Task material section start
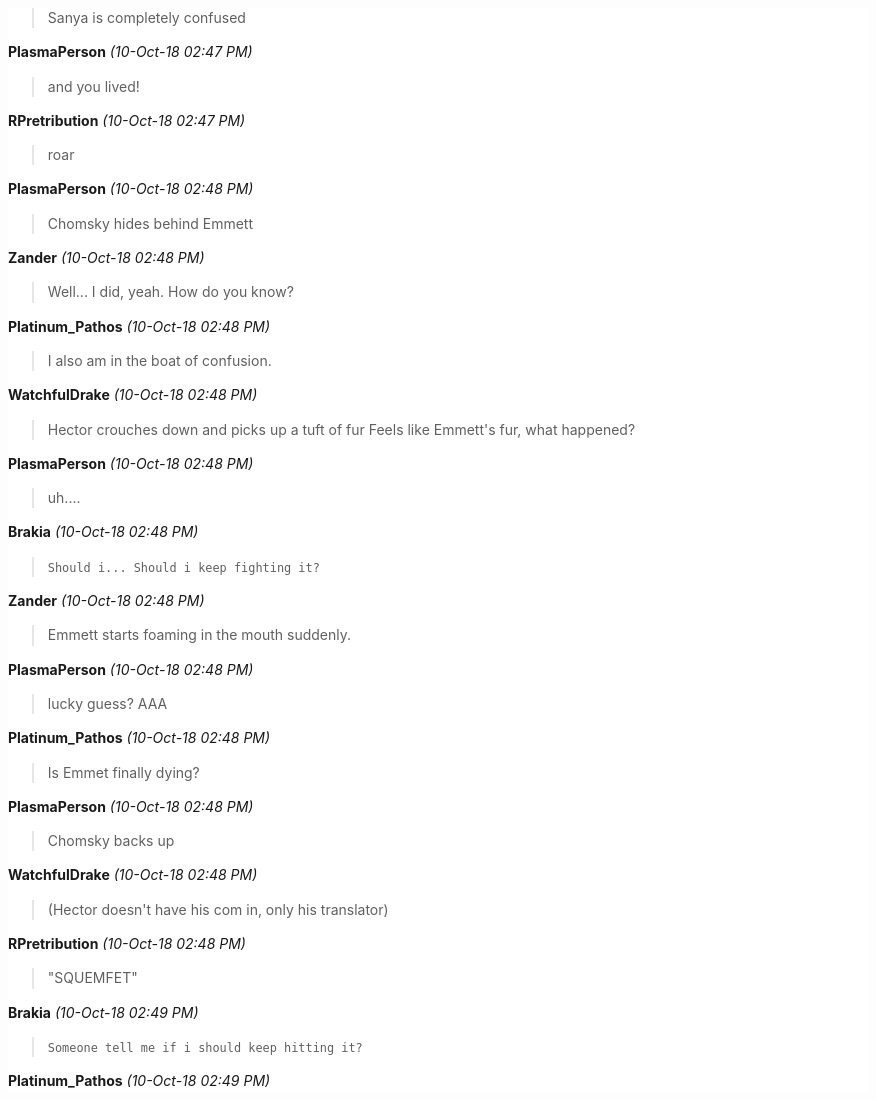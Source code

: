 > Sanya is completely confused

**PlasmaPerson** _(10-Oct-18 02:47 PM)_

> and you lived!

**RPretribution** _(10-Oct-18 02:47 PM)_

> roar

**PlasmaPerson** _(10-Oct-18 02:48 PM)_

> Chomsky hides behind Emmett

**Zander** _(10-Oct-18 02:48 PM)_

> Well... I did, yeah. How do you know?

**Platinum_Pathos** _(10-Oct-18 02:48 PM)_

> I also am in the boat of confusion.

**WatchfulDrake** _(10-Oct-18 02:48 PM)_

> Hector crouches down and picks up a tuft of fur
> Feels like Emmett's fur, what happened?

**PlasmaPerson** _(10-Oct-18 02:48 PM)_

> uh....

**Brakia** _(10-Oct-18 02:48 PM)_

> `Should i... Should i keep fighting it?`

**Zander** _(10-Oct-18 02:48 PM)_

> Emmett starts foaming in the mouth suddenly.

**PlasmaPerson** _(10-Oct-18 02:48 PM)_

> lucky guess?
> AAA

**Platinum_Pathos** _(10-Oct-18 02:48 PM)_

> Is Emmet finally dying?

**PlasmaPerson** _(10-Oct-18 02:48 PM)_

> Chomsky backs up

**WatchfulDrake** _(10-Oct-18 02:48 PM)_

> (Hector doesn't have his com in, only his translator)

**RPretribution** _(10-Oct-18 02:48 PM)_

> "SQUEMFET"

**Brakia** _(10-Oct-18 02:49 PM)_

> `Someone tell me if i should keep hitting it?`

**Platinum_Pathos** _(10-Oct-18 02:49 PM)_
Task material section end
Task material section start
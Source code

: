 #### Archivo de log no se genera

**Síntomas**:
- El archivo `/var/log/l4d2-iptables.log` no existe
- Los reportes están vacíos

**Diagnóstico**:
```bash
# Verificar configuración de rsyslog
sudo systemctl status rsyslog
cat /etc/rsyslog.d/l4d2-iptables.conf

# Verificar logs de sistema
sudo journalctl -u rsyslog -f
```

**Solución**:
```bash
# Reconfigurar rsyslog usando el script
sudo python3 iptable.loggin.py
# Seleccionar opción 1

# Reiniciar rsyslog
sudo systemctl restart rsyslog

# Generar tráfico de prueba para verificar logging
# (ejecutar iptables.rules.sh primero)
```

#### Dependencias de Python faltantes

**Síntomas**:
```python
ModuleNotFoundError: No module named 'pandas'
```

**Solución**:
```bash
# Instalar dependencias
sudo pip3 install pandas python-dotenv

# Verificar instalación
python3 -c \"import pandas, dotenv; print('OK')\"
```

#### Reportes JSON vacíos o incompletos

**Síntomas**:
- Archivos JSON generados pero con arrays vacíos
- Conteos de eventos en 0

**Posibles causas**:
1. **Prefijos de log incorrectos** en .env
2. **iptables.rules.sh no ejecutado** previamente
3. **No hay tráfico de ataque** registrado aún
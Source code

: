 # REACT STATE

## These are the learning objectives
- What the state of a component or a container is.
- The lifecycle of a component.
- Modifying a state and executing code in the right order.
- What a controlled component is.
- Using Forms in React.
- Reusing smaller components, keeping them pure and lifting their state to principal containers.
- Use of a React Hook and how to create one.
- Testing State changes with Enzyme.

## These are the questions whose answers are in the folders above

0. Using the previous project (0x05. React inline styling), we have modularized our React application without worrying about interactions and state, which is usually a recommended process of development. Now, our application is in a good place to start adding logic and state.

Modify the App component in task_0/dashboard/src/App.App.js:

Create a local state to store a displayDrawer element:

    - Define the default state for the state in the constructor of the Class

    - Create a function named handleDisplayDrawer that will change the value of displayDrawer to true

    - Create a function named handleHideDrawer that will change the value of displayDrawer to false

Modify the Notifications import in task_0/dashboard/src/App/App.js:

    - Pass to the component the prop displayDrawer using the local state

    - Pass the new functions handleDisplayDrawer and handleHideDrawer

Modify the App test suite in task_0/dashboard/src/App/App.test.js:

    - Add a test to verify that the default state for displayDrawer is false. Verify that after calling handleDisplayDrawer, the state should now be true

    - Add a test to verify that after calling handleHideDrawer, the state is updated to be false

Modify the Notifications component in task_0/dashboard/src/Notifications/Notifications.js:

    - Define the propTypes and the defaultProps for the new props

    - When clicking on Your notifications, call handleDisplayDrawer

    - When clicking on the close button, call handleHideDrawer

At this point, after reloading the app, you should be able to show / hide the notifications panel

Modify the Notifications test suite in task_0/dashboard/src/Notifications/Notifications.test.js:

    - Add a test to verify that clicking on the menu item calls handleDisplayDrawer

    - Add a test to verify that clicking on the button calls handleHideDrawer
Task material section end
Goal of the exercise: Set down precisely the lines above between the line holding "1. **Prefijos de log incorrectos** en .env" and the line holding "- Pass the new", inclusive, and nothing beyond them.

Response for this exercise:
1. **Prefijos de log incorrectos** en .env
2. **iptables.rules.sh no ejecutado** previamente
3. **No hay tráfico de ataque** registrado aún
Source code

: # REACT STATE

## These are the learning objectives
- What the state of a component or a container is.
- The lifecycle of a component.
- Modifying a state and executing code in the right order.
- What a controlled component is.
- Using Forms in React.
- Reusing smaller components, keeping them pure and lifting their state to principal containers.
- Use of a React Hook and how to create one.
- Testing State changes with Enzyme.

## These are the questions whose answers are in the folders above

0. Using the previous project (0x05. React inline styling), we have modularized our React application without worrying about interactions and state, which is usually a recommended process of development. Now, our application is in a good place to start adding logic and state.

Modify the App component in task_0/dashboard/src/App.App.js:

Create a local state to store a displayDrawer element:

    - Define the default state for the state in the constructor of the Class

    - Create a function named handleDisplayDrawer that will change the value of displayDrawer to true

    - Create a function named handleHideDrawer that will change the value of displayDrawer to false

Modify the Notifications import in task_0/dashboard/src/App/App.js:

    - Pass to the component the prop displayDrawer using the local state

    - Pass the new functions handleDisplayDrawer and handleHideDrawer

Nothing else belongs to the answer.